Según una historia del moñete masculino que trazaron en el digital Vox, el peinado fue de los más buscados en Google en 2013 y 2014 pero realmente explotó en 2015. Sustituyó en popularidad al peinado asociado con la juventud hitleriana –rapado por los lados, y con un pulido minitupé en lo alto de la cabeza, aún popular en los campos de fútbol de Primera– . “El man bun es el símbolo de algo nuevo y arriesgado en un momento en que es difícil sacudir el status quo”, decían. A la vez, es una rebelión calculada, que cuestiona la masculinidad tradicional pero no demasiado. Según cómo, criticarlo casi se vuelve contra el que lo hace. Carlos Alsina ya ha ensayado en sus monólogos de Onda Cero la fórmula “vicepresidente con moño” (lo dijo el pasado lunes) y, aunque no llega a los clásicos apelativos de Jiménez Losantos (“maricomplejines” a Rajoy y demás) sí tiene un punto retrógrado, como si el único peinado masculino aceptable para alguien que toca poder fuese el casquete sin raya de Pablo Casado o el rasurado con canas de Pedro Sánchez.
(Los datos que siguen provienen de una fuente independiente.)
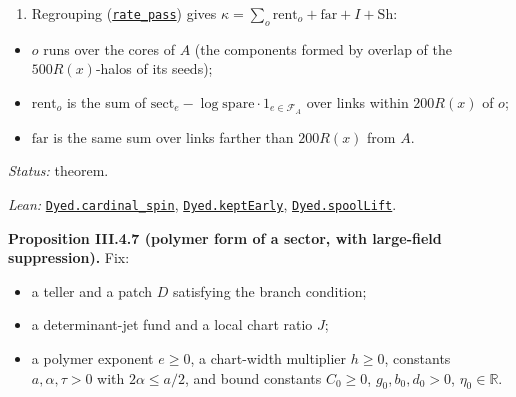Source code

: \documentclass[
  letterpaper,
  11pt]{article}
\providecommand{\tightlist}{%
  \setlength{\itemsep}{0pt}\setlength{\parskip}{0pt}}
\begin{document}
\begin{enumerate}
\def\labelenumi{(\roman{enumi})}
\setcounter{enumi}{3}
\tightlist
\item
  Regrouping
  (\href{https://github.com/yang-mills-group/OpenAI-YM-20261028/blob/3456e5e75cf8d4cd558955a5c7638fba2d68f464/YM/PhysicalNext/AFTERNOON_INTERACTING_RANK_COMPARISON/Opacity/Enigma.lean\#L36-L48}{\texttt{rate\_pass}})
  gives \(\kappa=\sum_{o}\mathrm{rent}_o+\mathrm{far}+I+\mathrm{Sh}\):
\end{enumerate}

\begin{itemize}
\tightlist
\item
  \(o\) runs over the cores of \(A\) (the components formed by overlap
  of the \(500R(x)\)-halos of its seeds);
\item
  \(\mathrm{rent}_o\) is the sum of
  \(\mathrm{sect}_e-\log\mathrm{spare}\cdot1_{e\in\mathcal F_A}\) over
  links within \(200R(x)\) of \(o\);
\item
  \(\mathrm{far}\) is the same sum over links farther than \(200R(x)\)
  from \(A\).
\end{itemize}

\emph{Status:} theorem.

\emph{Lean:}
\href{https://github.com/yang-mills-group/OpenAI-YM-20261028/blob/3456e5e75cf8d4cd558955a5c7638fba2d68f464/YM/PhysicalNext/AFTERNOON_INTERACTING_RANK_COMPARISON/Opacity/Prism.lean\#L102-L168}{\texttt{Dyed.cardinal\_spin}},
\href{https://github.com/yang-mills-group/OpenAI-YM-20261028/blob/3456e5e75cf8d4cd558955a5c7638fba2d68f464/YM/PhysicalNext/AFTERNOON_INTERACTING_RANK_COMPARISON/Opacity/Prism.lean\#L50-L54}{\texttt{Dyed.keptEarly}},
\href{https://github.com/yang-mills-group/OpenAI-YM-20261028/blob/3456e5e75cf8d4cd558955a5c7638fba2d68f464/YM/PhysicalNext/AFTERNOON_INTERACTING_RANK_COMPARISON/Opacity/Prism.lean\#L56-L63}{\texttt{Dyed.spoolLift}}.

\textbf{Proposition III.4.7 (polymer form of a sector, with large-field
suppression).} Fix:

\begin{itemize}
\tightlist
\item
  a teller and a patch \(D\) satisfying the branch condition;
\item
  a determinant-jet fund and a local chart ratio \(J\);
\item
  a polymer exponent \(e\ge0\), a chart-width multiplier \(h\ge0\),
  constants \(a,\alpha,\tau>0\) with \(2\alpha\le a/2\), and bound
  constants \(C_0\ge0\), \(g_0,b_0,d_0>0\), \(\eta_0\in\mathbb R\).
\end{itemize}
\end{document}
Para Iglesias, que además de haberse cortado el pelo parece peinárselo ahora algo más sujeto de delante, quizá usando algún producto fijador, se trata de una transición asumible. Cortarse el pelo del todo se prestaría a acusaciones de aburguesamiento, habiendo concedido él mismo tanto capital simbólico a su propio pelo, de la misma manera que el escándalo que supuso su mudanza junto a Irene Montero a un chalet de la Sierra de Madrid –la pareja se sometió incluso a una votación interna en su partido y puso sus cargos a disposición de la militancia– se magnificó en parte por las veces que Iglesias había subrayado lo importante que es vivir en un barrio trabajador y de manera similar a tu electorado. Sea por la manera atípica en la que se construyó su imagen pública –hasta él, nunca un líder se había autogenerado en las pantallas, como tertuliano, y ni antes ni después el dirigente de un partido político había comunicado oficialmente una ruptura amorosa, como sucedió cuando rompió con su anterior pareja, Tania Sánchez– o porque a los políticos de izquierda se les exige un ascetismo y una ejemplaridad que nunca se plantea con la derecha, Iglesias suele estar expuesto a críticas que no se les hacen a otros líderes. Esta misma semana, cuando posteó, como suele hacerlo, sobre una serie de televisión (Hipócrates, en Filmin) se le afeó que tenga tanto tiempo para ver televisión, siendo vicepresidente de un país que sufre los estragos de un segundo rebrote pandémico. En su caso, se añadía otro reproche que antes se reservaba, al menos en privado, a las mujeres. En redes sociales, muchos le preguntan cómo puede ver series teniendo tres bebés en casa.